Virtually all reputable studies show that teen mothers are significantly more motivated to attend college after giving birth than they were before becoming pregnant, often citing as motivation their desire to provide a better life for their children.

And yet, their college attainment rate is spectacularly low. While approximately 36% of the overall American population attain at least a bachelor's degree, only 1.5% of women who became mothers as teenagers graduate from college. Teen mothers have the lowest college attainment rate of any demographic group in the U.S. — lower even than incarcerated felons, 12.7% of whom have a bachelor's degree. And their lack of education impacts not just themselves but also their children because without an education these women aren't able to pull their families out of poverty.

"Teen mothers have the lowest college attainment rate of any demographic group in the U.S. — lower even than incarcerated felons, 12.7% of whom have a bachelor's degree."

What's the Problem?

Universities are locking young mothers out. We surveyed and visited colleges throughout California and found the same problems at all of them: Housing is inappropriate for single teens with young children, course scheduling restrictions don't allow moms to manage their babies while attending classes, and campus representatives are painfully underinformed about the needs of single mothers and the solutions that might meet those needs.

But the biggest problem by far — the problem that locks teen mothers out of college and into a life of dependency — is childcare. And that problem is being masked and, therefore, perpetuated by the way the data is reported. Even the best research organizations in the country are falling short on this issue. Their reports indicate that the percentage of colleges with campus-based childcare is fairly high in most states. But they either fail to report or they deemphasize the fact that those childcare centers aren't available to student mothers.

Driving California

We too read the reports, but then we visited campus childcare centers across the state and found that the data was misleading. It's true that California is among the leaders in terms of campuses with childcare centers, but with only two exceptions, every school we visited had a waitlist for childcare seats that they claimed could take up to two years to clear. And every representative emphasized to us that they could not guarantee a college applicant a childcare seat should she be admitted to the university.
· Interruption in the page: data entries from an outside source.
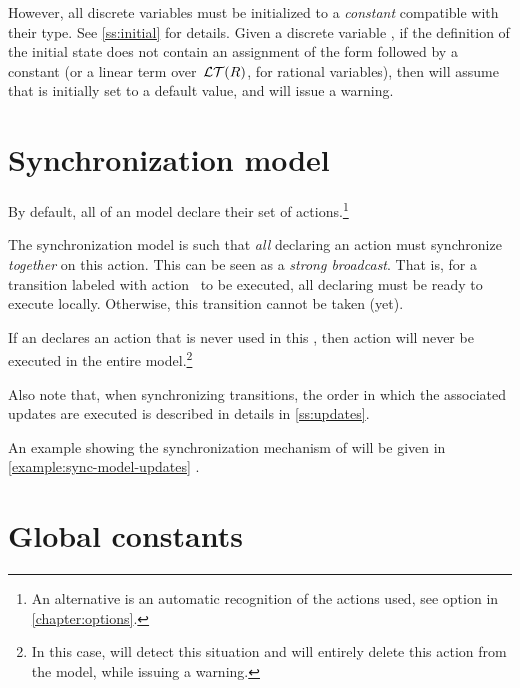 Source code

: However, all discrete variables must be initialized to a \emph{constant} compatible with their type.
See \cref{ss:initial} for details.
Given a discrete variable , if the definition of the initial state does not contain an assignment of the form  followed by a constant (or a linear term over~$\mathcal{LT}(R)$, for rational variables), then \imitator{} will assume that  is initially set to a default value, and will issue a warning.



\section{Synchronization model}\label{sect:synchronization}

By default, all \IPTA{} of an \imitator{} model declare their set of actions.\footnote{%
	An alternative is an automatic recognition of the actions used, see option  in \cref{chapter:options}.
}

The \imitator{} synchronization model is such that \emph{all} \IPTA{} declaring an action must synchronize \emph{together} on this action.
This can be seen as a \emph{strong broadcast}.
That is, for a transition labeled with action~ to be executed, all \IPTA{} declaring  must be ready to execute  locally.
Otherwise, this transition cannot be taken (yet).

If an \IPTA{} declares an action  that is never used in this \IPTA{}, then action  will never be executed in the entire model.\footnote{%
	In this case, \imitator{} will detect this situation and will entirely delete this action from the model, while issuing a warning.
}

Also note that, when synchronizing transitions, the order in which the associated updates are executed is described in details in \cref{ss:updates}.

An example showing the synchronization mechanism of \imitator{} will be given in \cref{example:sync-model-updates} \pageref{example:sync-model-updates}.


\section{Global constants}

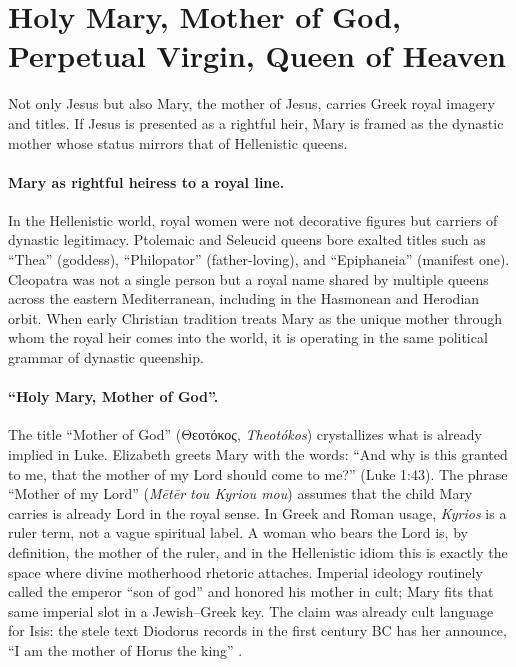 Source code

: \section{Holy Mary, Mother of God, Perpetual Virgin, Queen of Heaven}\label{sec:holy-mary-mother-of-god-perpetual-virgin-queen-of-heaven}

Not only Jesus but also Mary, the mother of Jesus, carries Greek royal imagery and titles.
If Jesus is presented as a rightful heir, Mary is framed as the dynastic mother whose status mirrors that of Hellenistic queens.

\paragraph{Mary as rightful heiress to a royal line.}
In the Hellenistic world, royal women were not decorative figures but carriers of dynastic legitimacy.
Ptolemaic and Seleucid queens bore exalted titles such as ``Thea'' (goddess), ``Philopator'' (father-loving), and ``Epiphaneia'' (manifest one).
Cleopatra was not a single person but a royal name shared by multiple queens across the eastern Mediterranean, including in the Hasmonean and Herodian orbit.
When early Christian tradition treats Mary as the unique mother through whom the royal heir comes into the world, it is operating in the same political grammar of dynastic queenship.

\paragraph{``Holy Mary, Mother of God''.}
The title ``Mother of God'' (Θεοτόκος, \textit{Theotókos}) crystallizes what is already implied in Luke.
Elizabeth greets Mary with the words: ``And why is this granted to me, that the mother of my Lord should come to me?'' (Luke 1:43).
The phrase ``Mother of my Lord'' (\emph{Mētēr tou Kyriou mou}) assumes that the child Mary carries is already Lord in the royal sense.
In Greek and Roman usage, \emph{Kyrios} is a ruler term, not a vague spiritual label.
A woman who bears the Lord is, by definition, the mother of the ruler, and in the Hellenistic idiom this is exactly the space where divine motherhood rhetoric attaches.
Imperial ideology routinely called the emperor ``son of god'' and honored his mother in cult; Mary fits that same imperial slot in a Jewish--Greek key.
The claim was already cult language for Isis: the stele text Diodorus records in the first century BC has her announce, ``I am the mother of Horus the king'' \cite[1.27]{diodorus:library}.

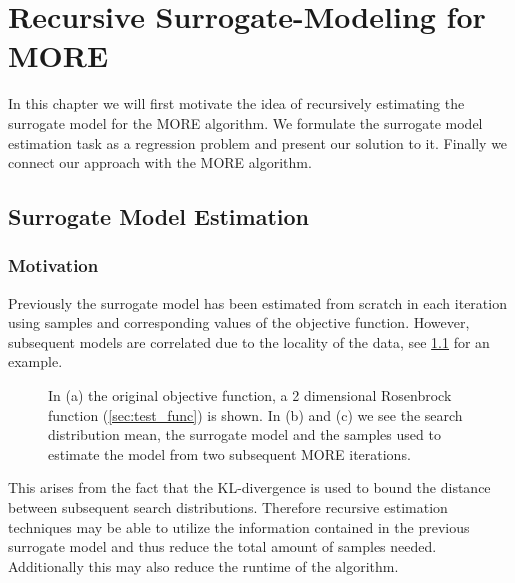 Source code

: 
\chapter{Recursive Surrogate-Modeling for MORE}
In this chapter we will first motivate the idea of recursively
estimating the surrogate model for the MORE algorithm.
We formulate the surrogate model estimation task
as a regression problem and present our solution to it.
Finally we connect our approach with the MORE algorithm.

\section{Surrogate Model Estimation}
\label{sec:surrogate}
\subsection{Motivation}
Previously the surrogate model has been estimated from scratch in each
iteration using samples and corresponding
values of the objective function. 
However, subsequent models are correlated
due to the locality of the data, see \cref{fig:sur_model} for an example.
\begin{figure}[t]
  \centering
  \caption{\small
    In (a) the original objective function,
    a 2 dimensional Rosenbrock function (\cref{sec:test_func}) is shown.
    In (b) and (c) we see the search distribution mean,
    the surrogate model and the samples used to estimate
    the model from two subsequent MORE iterations.}
 \label{fig:sur_model}
\end{figure}
This arises from the fact that the KL-divergence is
used to bound the distance between
subsequent search distributions. Therefore recursive estimation
techniques may be able to utilize the information contained in the previous
surrogate model and thus reduce the total amount of samples needed.
Additionally this may also reduce the runtime of the algorithm.

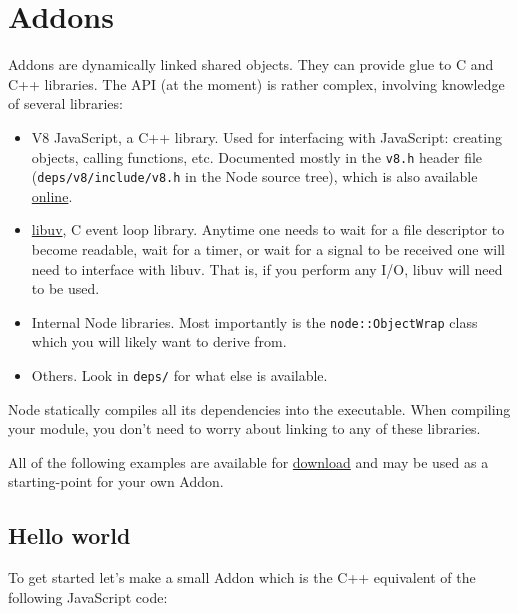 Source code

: \section{Addons}

Addons are dynamically linked shared objects. They can provide glue to C
and C++ libraries. The API (at the moment) is rather complex, involving
knowledge of several libraries:

\begin{itemize}
\item
  V8 JavaScript, a C++ library. Used for interfacing with JavaScript:
  creating objects, calling functions, etc. Documented mostly in the
  \texttt{v8.h} header file (\texttt{deps/v8/include/v8.h} in the Node
  source tree), which is also available
  \href{http://izs.me/v8-docs/main.html}{online}.
\item
  \href{https://github.com/joyent/libuv}{libuv}, C event loop library.
  Anytime one needs to wait for a file descriptor to become readable,
  wait for a timer, or wait for a signal to be received one will need to
  interface with libuv. That is, if you perform any I/O, libuv will need
  to be used.
\item
  Internal Node libraries. Most importantly is the
  \texttt{node::ObjectWrap} class which you will likely want to derive
  from.
\item
  Others. Look in \texttt{deps/} for what else is available.
\end{itemize}

Node statically compiles all its dependencies into the executable. When
compiling your module, you don't need to worry about linking to any of
these libraries.

All of the following examples are available for
\href{https://github.com/rvagg/node-addon-examples}{download} and may be
used as a starting-point for your own Addon.

\subsection{Hello world}

To get started let's make a small Addon which is the C++ equivalent of
the following JavaScript code:

\begin{Shaded}
\begin{Highlighting}[]
 \NormalTok{= }\NormalTok{() \{ } \NormalTok{; \};}
\end{Highlighting}
\end{Shaded}

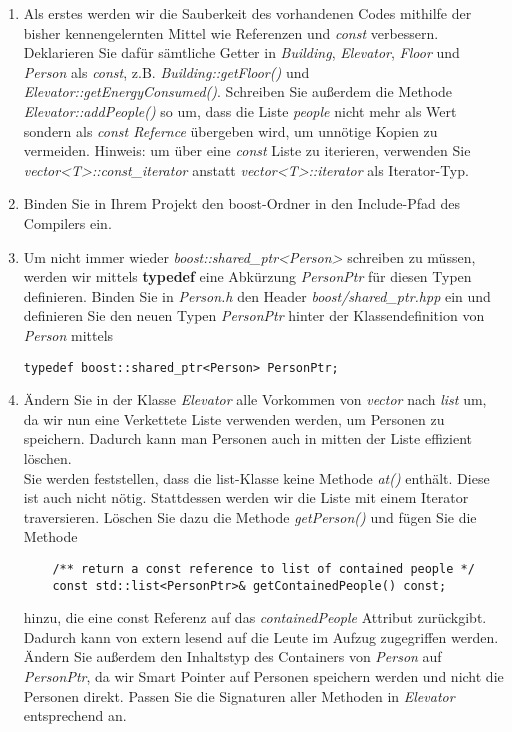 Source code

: \documentclass[
  accentcolor=tud1c,	%
  colorbacktitle,		%
  inverttitle,			%
  german,				%
  twoside
]{tudexercise}
\begin{document}
\begin{enumerate}
\item Als erstes werden wir die Sauberkeit des vorhandenen Codes mithilfe der bisher kennengelernten Mittel wie Referenzen und \emph{const} verbessern. Deklarieren Sie dafür sämtliche Getter in \emph{Building}, \emph{Elevator}, \emph{Floor} und \emph{Person}
als \emph{const}, z.B. \emph{Building::getFloor()} und \emph{Elevator::getEnergyConsumed()}. Schreiben Sie außerdem die Methode \emph{Elevator::addPeople()} so um, dass die Liste \emph{people} nicht mehr als Wert sondern als \emph{const Refernce} übergeben wird, um unnötige Kopien zu vermeiden. Hinweis: um über eine \emph{const} Liste zu iterieren, verwenden Sie \emph{vector<T>::const\_iterator} anstatt \emph{vector<T>::iterator} als Iterator-Typ.

\item Binden Sie in Ihrem Projekt den boost-Ordner in den Include-Pfad des Compilers ein.

\item Um nicht immer wieder \emph{boost::shared\_ptr<Person>} schreiben zu müssen, werden wir mittels \textbf{typedef} eine Abkürzung \emph{PersonPtr} für diesen Typen definieren. Binden Sie in \emph{Person.h} den Header \emph{boost/shared\_ptr.hpp} ein und definieren Sie den neuen Typen \emph{PersonPtr} hinter der Klassendefinition von \emph{Person} mittels

\begin{lstlisting}
typedef boost::shared_ptr<Person> PersonPtr;
\end{lstlisting}

\item Ändern Sie in der Klasse \emph{Elevator} alle Vorkommen von \emph{vector} nach \emph{list} um, da wir nun eine Verkettete Liste verwenden werden, um Personen zu speichern. Dadurch kann man Personen auch in mitten der Liste effizient löschen. \\
Sie werden feststellen, dass die list-Klasse keine Methode \emph{at()} enthält. Diese ist auch nicht nötig. Stattdessen werden wir die Liste mit einem Iterator traversieren. Löschen Sie dazu die Methode \emph{getPerson()} und fügen Sie die Methode  

\begin{lstlisting}
	/** return a const reference to list of contained people */
	const std::list<PersonPtr>& getContainedPeople() const;
\end{lstlisting}

hinzu, die eine const Referenz auf das \emph{containedPeople} Attribut zurückgibt. Dadurch kann von extern lesend auf die Leute im Aufzug zugegriffen werden. Ändern Sie außerdem den Inhaltstyp des Containers von \emph{Person} auf \emph{PersonPtr}, da wir Smart Pointer auf Personen speichern werden und nicht die Personen direkt. Passen Sie die Signaturen aller Methoden in \emph{Elevator} entsprechend an. \\


\end{enumerate}
\end{document}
In other words, inadequate childcare centers force teen mothers into an impossible scenario: In order to improve their conditions, they have to apply to college, enroll in classes, move to campus, pay the associated expenses and then face the reality that they may have to drop out because they can't secure a childcare seat in the university's facility. This is the norm, and it's why so few teen mothers apply to college. This isn't information that shows up in the data. To understand why teen moms don't apply to college, one needs to drive.

The Voucher System

It turns out that California has a fairly robust voucher system that pays for childcare services while the mother is in class. It isn't perfect, and there are often multiple, confusing options that vary by county, but there are in fact solutions that allow mothers to cover the full cost of childcare while in school — the most obvious example being the voucher system funded and administered by the California Department of Education.

The problem is that because of ignorance and apathy, many campus childcare centers don't accept the vouchers. In fact, a surprising number of facilities are unaware that they exist. The end result is that young single mothers are locked out — not just of childcare but also of college.

The Bottom Line

For all practical purposes, university childcare centers exist only as phantoms. They appear on paper, but a 17-year-old mother desperate to attend college will be told that she can't be guaranteed a spot for her child. Because of ignorance, she won't be informed that a voucher system exists; because of apathy, university administrators won't improve the situation on their own. And their appalling indifference to the fate of these young women is made worse by the fact that fixing the problem isn't all that difficult.